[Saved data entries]
*** Block opens ***

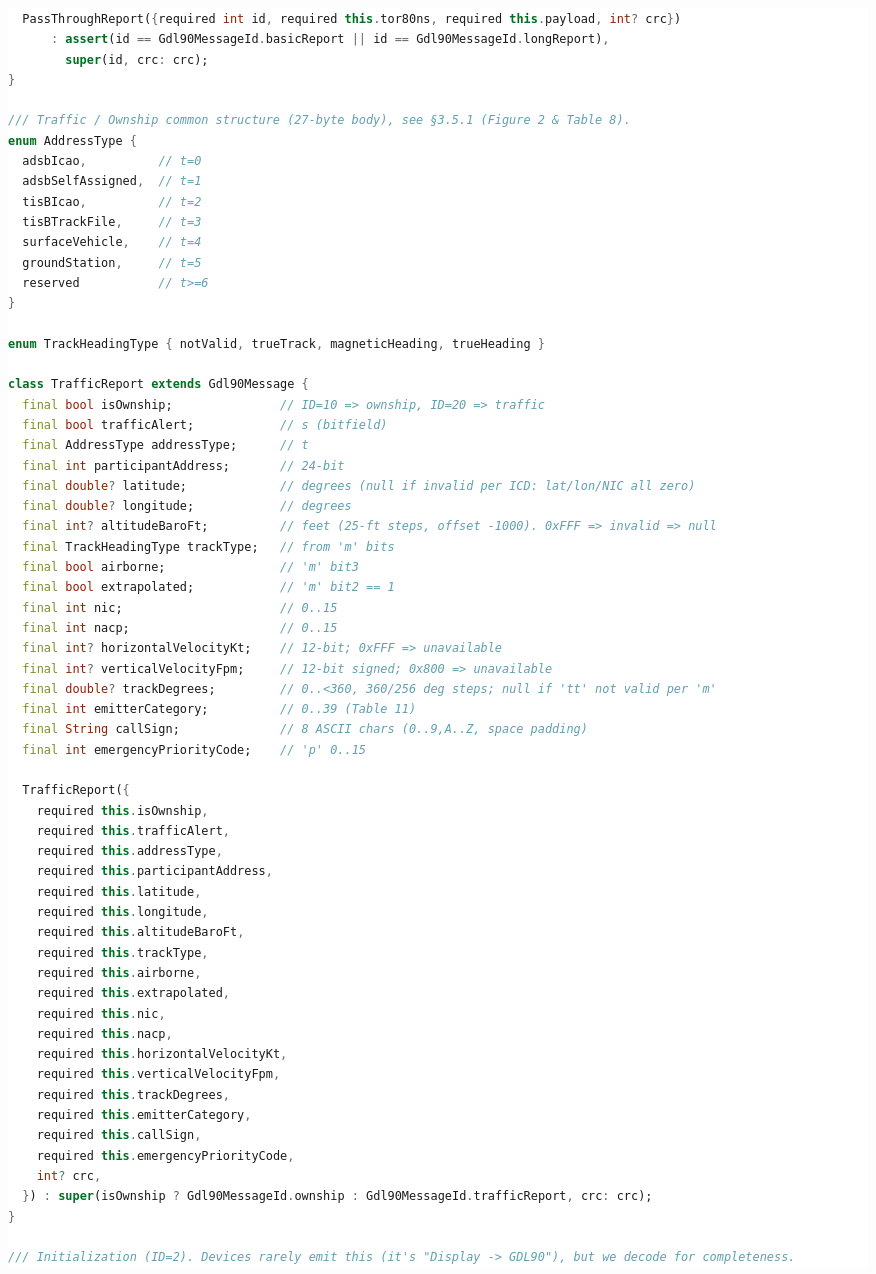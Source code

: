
 ```dart
  PassThroughReport({required int id, required this.tor80ns, required this.payload, int? crc})
      : assert(id == Gdl90MessageId.basicReport || id == Gdl90MessageId.longReport),
        super(id, crc: crc);
}

/// Traffic / Ownship common structure (27-byte body), see §3.5.1 (Figure 2 & Table 8).
enum AddressType {
  adsbIcao,          // t=0
  adsbSelfAssigned,  // t=1
  tisBIcao,          // t=2
  tisBTrackFile,     // t=3
  surfaceVehicle,    // t=4
  groundStation,     // t=5
  reserved           // t>=6
}

enum TrackHeadingType { notValid, trueTrack, magneticHeading, trueHeading }

class TrafficReport extends Gdl90Message {
  final bool isOwnship;               // ID=10 => ownship, ID=20 => traffic
  final bool trafficAlert;            // s (bitfield)
  final AddressType addressType;      // t
  final int participantAddress;       // 24-bit
  final double? latitude;             // degrees (null if invalid per ICD: lat/lon/NIC all zero)
  final double? longitude;            // degrees
  final int? altitudeBaroFt;          // feet (25-ft steps, offset -1000). 0xFFF => invalid => null
  final TrackHeadingType trackType;   // from 'm' bits
  final bool airborne;                // 'm' bit3
  final bool extrapolated;            // 'm' bit2 == 1
  final int nic;                      // 0..15
  final int nacp;                     // 0..15
  final int? horizontalVelocityKt;    // 12-bit; 0xFFF => unavailable
  final int? verticalVelocityFpm;     // 12-bit signed; 0x800 => unavailable
  final double? trackDegrees;         // 0..<360, 360/256 deg steps; null if 'tt' not valid per 'm'
  final int emitterCategory;          // 0..39 (Table 11)
  final String callSign;              // 8 ASCII chars (0..9,A..Z, space padding)
  final int emergencyPriorityCode;    // 'p' 0..15

  TrafficReport({
    required this.isOwnship,
    required this.trafficAlert,
    required this.addressType,
    required this.participantAddress,
    required this.latitude,
    required this.longitude,
    required this.altitudeBaroFt,
    required this.trackType,
    required this.airborne,
    required this.extrapolated,
    required this.nic,
    required this.nacp,
    required this.horizontalVelocityKt,
    required this.verticalVelocityFpm,
    required this.trackDegrees,
    required this.emitterCategory,
    required this.callSign,
    required this.emergencyPriorityCode,
    int? crc,
  }) : super(isOwnship ? Gdl90MessageId.ownship : Gdl90MessageId.trafficReport, crc: crc);
}

/// Initialization (ID=2). Devices rarely emit this (it's "Display -> GDL90"), but we decode for completeness.
```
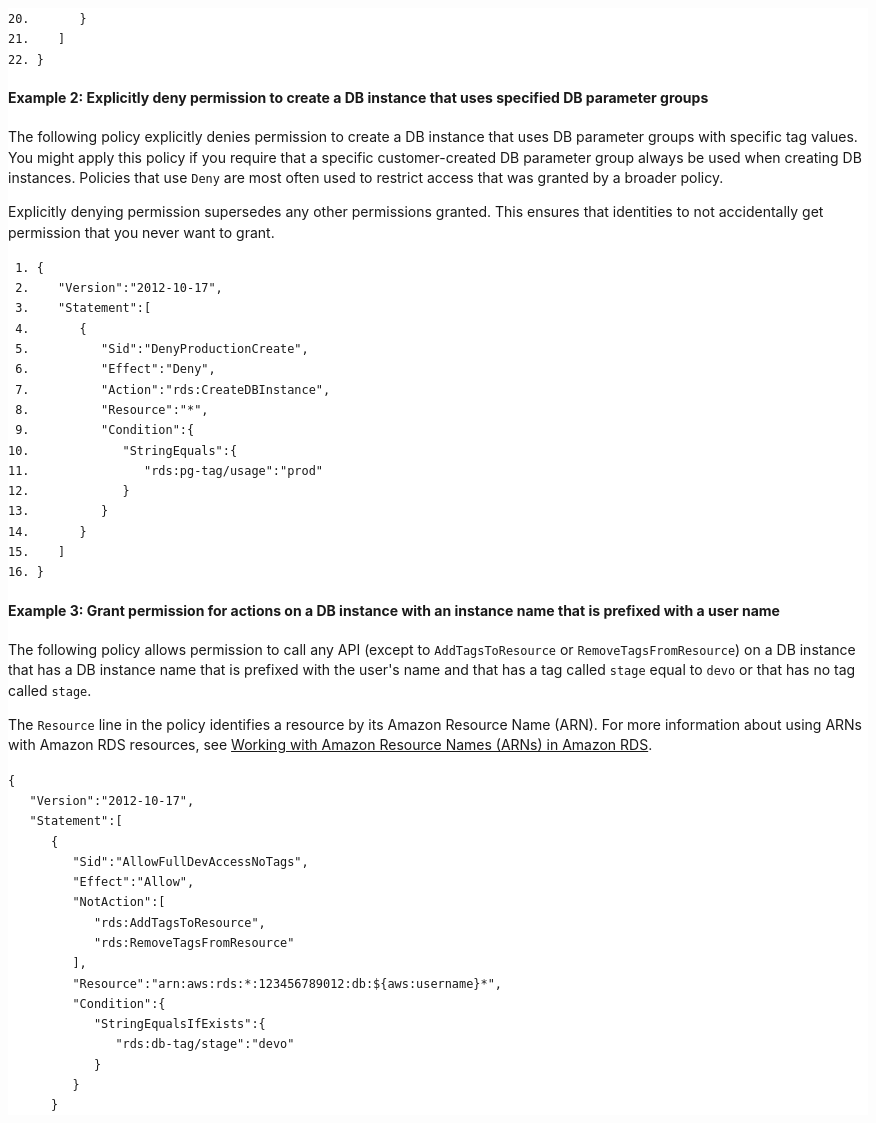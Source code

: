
 ```
20.       }
21.    ]
22. }
```

#### Example 2: Explicitly deny permission to create a DB instance that uses specified DB parameter groups<a name="w585aac38c38c43c35c28b8"></a>

The following policy explicitly denies permission to create a DB instance that uses DB parameter groups with specific tag values\. You might apply this policy if you require that a specific customer\-created DB parameter group always be used when creating DB instances\. Policies that use `Deny` are most often used to restrict access that was granted by a broader policy\.

Explicitly denying permission supersedes any other permissions granted\. This ensures that identities to not accidentally get permission that you never want to grant\.

```
 1. {
 2.    "Version":"2012-10-17",
 3.    "Statement":[
 4.       {
 5.          "Sid":"DenyProductionCreate",
 6.          "Effect":"Deny",
 7.          "Action":"rds:CreateDBInstance",
 8.          "Resource":"*",
 9.          "Condition":{
10.             "StringEquals":{
11.                "rds:pg-tag/usage":"prod"
12.             }
13.          }
14.       }
15.    ]
16. }
```

#### Example 3: Grant permission for actions on a DB instance with an instance name that is prefixed with a user name<a name="w585aac38c38c43c35c28c10"></a>

The following policy allows permission to call any API \(except to `AddTagsToResource` or `RemoveTagsFromResource`\) on a DB instance that has a DB instance name that is prefixed with the user's name and that has a tag called `stage` equal to `devo` or that has no tag called `stage`\.

The `Resource` line in the policy identifies a resource by its Amazon Resource Name \(ARN\)\. For more information about using ARNs with Amazon RDS resources, see [Working with Amazon Resource Names \(ARNs\) in Amazon RDS](USER_Tagging.ARN.md)\. 

```
{
   "Version":"2012-10-17",
   "Statement":[
      {
         "Sid":"AllowFullDevAccessNoTags",
         "Effect":"Allow",
         "NotAction":[
            "rds:AddTagsToResource",
            "rds:RemoveTagsFromResource"
         ],
         "Resource":"arn:aws:rds:*:123456789012:db:${aws:username}*",
         "Condition":{
            "StringEqualsIfExists":{
               "rds:db-tag/stage":"devo"
            }
         }
      }
```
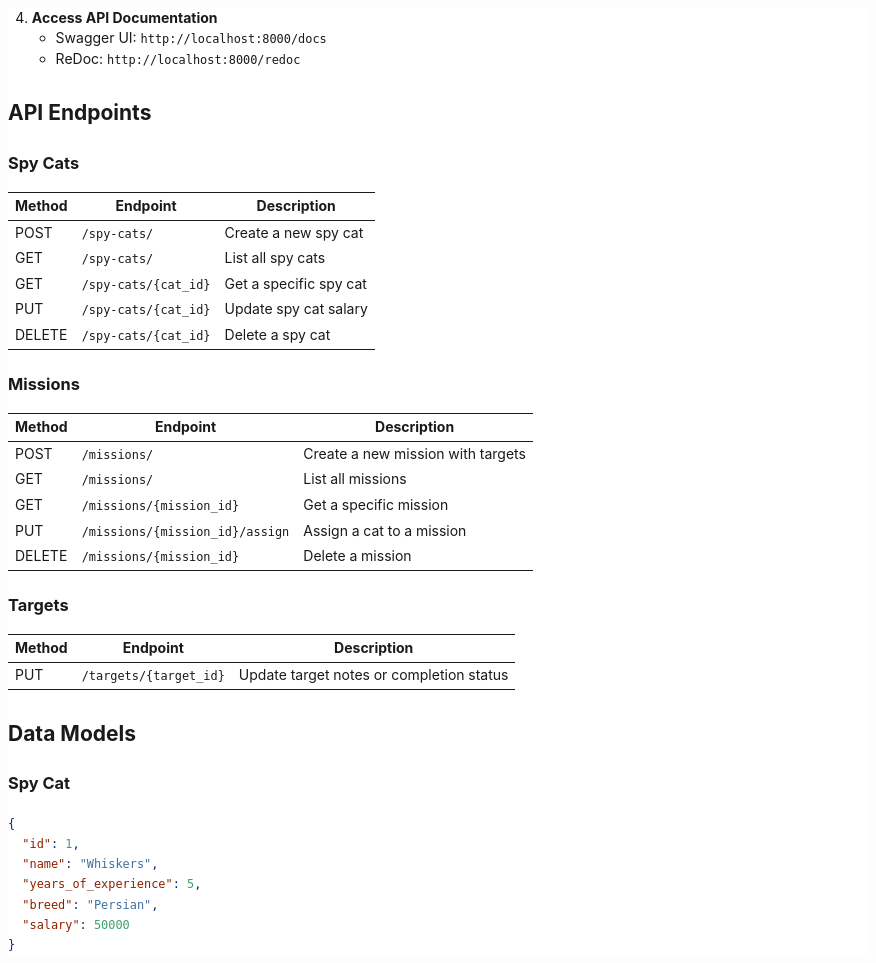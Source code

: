 4. **Access API Documentation**
   - Swagger UI: `http://localhost:8000/docs`
   - ReDoc: `http://localhost:8000/redoc`

## API Endpoints

### Spy Cats

| Method | Endpoint             | Description            |
| ------ | -------------------- | ---------------------- |
| POST   | `/spy-cats/`         | Create a new spy cat   |
| GET    | `/spy-cats/`         | List all spy cats      |
| GET    | `/spy-cats/{cat_id}` | Get a specific spy cat |
| PUT    | `/spy-cats/{cat_id}` | Update spy cat salary  |
| DELETE | `/spy-cats/{cat_id}` | Delete a spy cat       |

### Missions

| Method | Endpoint                        | Description                       |
| ------ | ------------------------------- | --------------------------------- |
| POST   | `/missions/`                    | Create a new mission with targets |
| GET    | `/missions/`                    | List all missions                 |
| GET    | `/missions/{mission_id}`        | Get a specific mission            |
| PUT    | `/missions/{mission_id}/assign` | Assign a cat to a mission         |
| DELETE | `/missions/{mission_id}`        | Delete a mission                  |

### Targets

| Method | Endpoint               | Description                              |
| ------ | ---------------------- | ---------------------------------------- |
| PUT    | `/targets/{target_id}` | Update target notes or completion status |

## Data Models

### Spy Cat

```json
{
  "id": 1,
  "name": "Whiskers",
  "years_of_experience": 5,
  "breed": "Persian",
  "salary": 50000
}
```
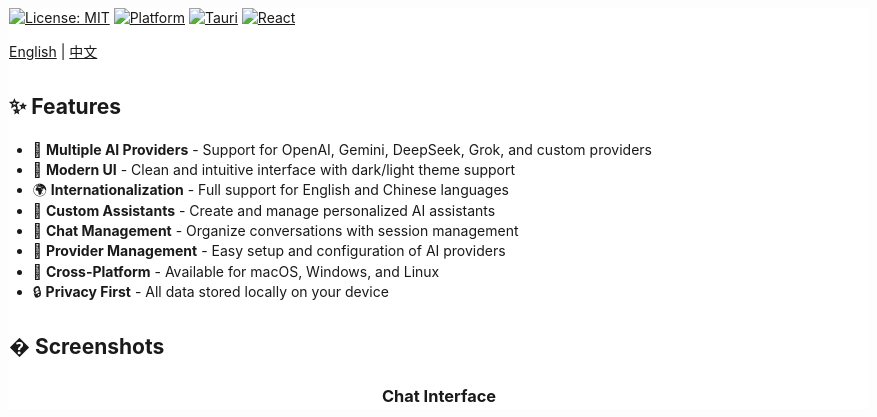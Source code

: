 [![License: MIT](https://img.shields.io/badge/License-MIT-yellow.svg)](https://opensource.org/licenses/MIT)
[![Platform](https://img.shields.io/badge/Platform-macOS%20%7C%20Windows%20%7C%20Linux-blue)](https://github.com/jiji262/aichat-pro)
[![Tauri](https://img.shields.io/badge/Built%20with-Tauri-orange)](https://tauri.app/)
[![React](https://img.shields.io/badge/Frontend-React-blue)](https://reactjs.org/)

[English](README.md) | [中文](README_zh.md)

</div>

## ✨ Features

- 🤖 **Multiple AI Providers** - Support for OpenAI, Gemini, DeepSeek, Grok, and custom providers
- 🎨 **Modern UI** - Clean and intuitive interface with dark/light theme support
- 🌍 **Internationalization** - Full support for English and Chinese languages
- 👥 **Custom Assistants** - Create and manage personalized AI assistants
- 💬 **Chat Management** - Organize conversations with session management
- 🔧 **Provider Management** - Easy setup and configuration of AI providers
- 📱 **Cross-Platform** - Available for macOS, Windows, and Linux
- 🔒 **Privacy First** - All data stored locally on your device

## � Screenshots

<div align="center">

### Chat Interface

*** Block closes ***

• [What you are asked to do]: The reply should contain all of the data above, word for word, with no pictures.

• [Task answer]:
Source code

:
 ```dart
  PassThroughReport({required int id, required this.tor80ns, required this.payload, int? crc})
      : assert(id == Gdl90MessageId.basicReport || id == Gdl90MessageId.longReport),
        super(id, crc: crc);
}

/// Traffic / Ownship common structure (27-byte body), see §3.5.1 (Figure 2 & Table 8).
enum AddressType {
  adsbIcao,          // t=0
  adsbSelfAssigned,  // t=1
  tisBIcao,          // t=2
  tisBTrackFile,     // t=3
  surfaceVehicle,    // t=4
  groundStation,     // t=5
  reserved           // t>=6
}

enum TrackHeadingType { notValid, trueTrack, magneticHeading, trueHeading }

class TrafficReport extends Gdl90Message {
  final bool isOwnship;               // ID=10 => ownship, ID=20 => traffic
  final bool trafficAlert;            // s (bitfield)
  final AddressType addressType;      // t
  final int participantAddress;       // 24-bit
  final double? latitude;             // degrees (null if invalid per ICD: lat/lon/NIC all zero)
  final double? longitude;            // degrees
  final int? altitudeBaroFt;          // feet (25-ft steps, offset -1000). 0xFFF => invalid => null
  final TrackHeadingType trackType;   // from 'm' bits
  final bool airborne;                // 'm' bit3
  final bool extrapolated;            // 'm' bit2 == 1
  final int nic;                      // 0..15
  final int nacp;                     // 0..15
  final int? horizontalVelocityKt;    // 12-bit; 0xFFF => unavailable
  final int? verticalVelocityFpm;     // 12-bit signed; 0x800 => unavailable
  final double? trackDegrees;         // 0..<360, 360/256 deg steps; null if 'tt' not valid per 'm'
  final int emitterCategory;          // 0..39 (Table 11)
  final String callSign;              // 8 ASCII chars (0..9,A..Z, space padding)
  final int emergencyPriorityCode;    // 'p' 0..15

  TrafficReport({
    required this.isOwnship,
    required this.trafficAlert,
    required this.addressType,
    required this.participantAddress,
    required this.latitude,
    required this.longitude,
    required this.altitudeBaroFt,
    required this.trackType,
    required this.airborne,
    required this.extrapolated,
    required this.nic,
    required this.nacp,
    required this.horizontalVelocityKt,
    required this.verticalVelocityFpm,
    required this.trackDegrees,
    required this.emitterCategory,
    required this.callSign,
    required this.emergencyPriorityCode,
    int? crc,
  }) : super(isOwnship ? Gdl90MessageId.ownship : Gdl90MessageId.trafficReport, crc: crc);
}

/// Initialization (ID=2). Devices rarely emit this (it's "Display -> GDL90"), but we decode for completeness.
```
Source code

:
 ```
20.       }
21.    ]
22. }
```

#### Example 2: Explicitly deny permission to create a DB instance that uses specified DB parameter groups<a name="w585aac38c38c43c35c28b8"></a>

The following policy explicitly denies permission to create a DB instance that uses DB parameter groups with specific tag values\. You might apply this policy if you require that a specific customer\-created DB parameter group always be used when creating DB instances\. Policies that use `Deny` are most often used to restrict access that was granted by a broader policy\.

Explicitly denying permission supersedes any other permissions granted\. This ensures that identities to not accidentally get permission that you never want to grant\.

```
 1. {
 2.    "Version":"2012-10-17",
 3.    "Statement":[
 4.       {
 5.          "Sid":"DenyProductionCreate",
 6.          "Effect":"Deny",
 7.          "Action":"rds:CreateDBInstance",
 8.          "Resource":"*",
 9.          "Condition":{
10.             "StringEquals":{
11.                "rds:pg-tag/usage":"prod"
12.             }
13.          }
14.       }
15.    ]
16. }
```

#### Example 3: Grant permission for actions on a DB instance with an instance name that is prefixed with a user name<a name="w585aac38c38c43c35c28c10"></a>

The following policy allows permission to call any API \(except to `AddTagsToResource` or `RemoveTagsFromResource`\) on a DB instance that has a DB instance name that is prefixed with the user's name and that has a tag called `stage` equal to `devo` or that has no tag called `stage`\.

The `Resource` line in the policy identifies a resource by its Amazon Resource Name \(ARN\)\. For more information about using ARNs with Amazon RDS resources, see [Working with Amazon Resource Names \(ARNs\) in Amazon RDS](USER_Tagging.ARN.md)\. 

```
{
   "Version":"2012-10-17",
   "Statement":[
      {
         "Sid":"AllowFullDevAccessNoTags",
         "Effect":"Allow",
         "NotAction":[
            "rds:AddTagsToResource",
            "rds:RemoveTagsFromResource"
         ],
         "Resource":"arn:aws:rds:*:123456789012:db:${aws:username}*",
         "Condition":{
            "StringEqualsIfExists":{
               "rds:db-tag/stage":"devo"
            }
         }
      }
```
Source code

: 4. **Access API Documentation**
   - Swagger UI: `http://localhost:8000/docs`
   - ReDoc: `http://localhost:8000/redoc`

## API Endpoints

### Spy Cats

| Method | Endpoint             | Description            |
| ------ | -------------------- | ---------------------- |
| POST   | `/spy-cats/`         | Create a new spy cat   |
| GET    | `/spy-cats/`         | List all spy cats      |
| GET    | `/spy-cats/{cat_id}` | Get a specific spy cat |
| PUT    | `/spy-cats/{cat_id}` | Update spy cat salary  |
| DELETE | `/spy-cats/{cat_id}` | Delete a spy cat       |

### Missions

| Method | Endpoint                        | Description                       |
| ------ | ------------------------------- | --------------------------------- |
| POST   | `/missions/`                    | Create a new mission with targets |
| GET    | `/missions/`                    | List all missions                 |
| GET    | `/missions/{mission_id}`        | Get a specific mission            |
| PUT    | `/missions/{mission_id}/assign` | Assign a cat to a mission         |
| DELETE | `/missions/{mission_id}`        | Delete a mission                  |

### Targets

| Method | Endpoint               | Description                              |
| ------ | ---------------------- | ---------------------------------------- |
| PUT    | `/targets/{target_id}` | Update target notes or completion status |

## Data Models

### Spy Cat

```json
{
  "id": 1,
  "name": "Whiskers",
  "years_of_experience": 5,
  "breed": "Persian",
  "salary": 50000
}
```
Source code

: [![License: MIT](https://img.shields.io/badge/License-MIT-yellow.svg)](https://opensource.org/licenses/MIT)
[![Platform](https://img.shields.io/badge/Platform-macOS%20%7C%20Windows%20%7C%20Linux-blue)](https://github.com/jiji262/aichat-pro)
[![Tauri](https://img.shields.io/badge/Built%20with-Tauri-orange)](https://tauri.app/)
[![React](https://img.shields.io/badge/Frontend-React-blue)](https://reactjs.org/)

[English](README.md) | [中文](README_zh.md)

</div>

## ✨ Features

- 🤖 **Multiple AI Providers** - Support for OpenAI, Gemini, DeepSeek, Grok, and custom providers
- 🎨 **Modern UI** - Clean and intuitive interface with dark/light theme support
- 🌍 **Internationalization** - Full support for English and Chinese languages
- 👥 **Custom Assistants** - Create and manage personalized AI assistants
- 💬 **Chat Management** - Organize conversations with session management
- 🔧 **Provider Management** - Easy setup and configuration of AI providers
- 📱 **Cross-Platform** - Available for macOS, Windows, and Linux
- 🔒 **Privacy First** - All data stored locally on your device

## � Screenshots

<div align="center">

### Chat Interface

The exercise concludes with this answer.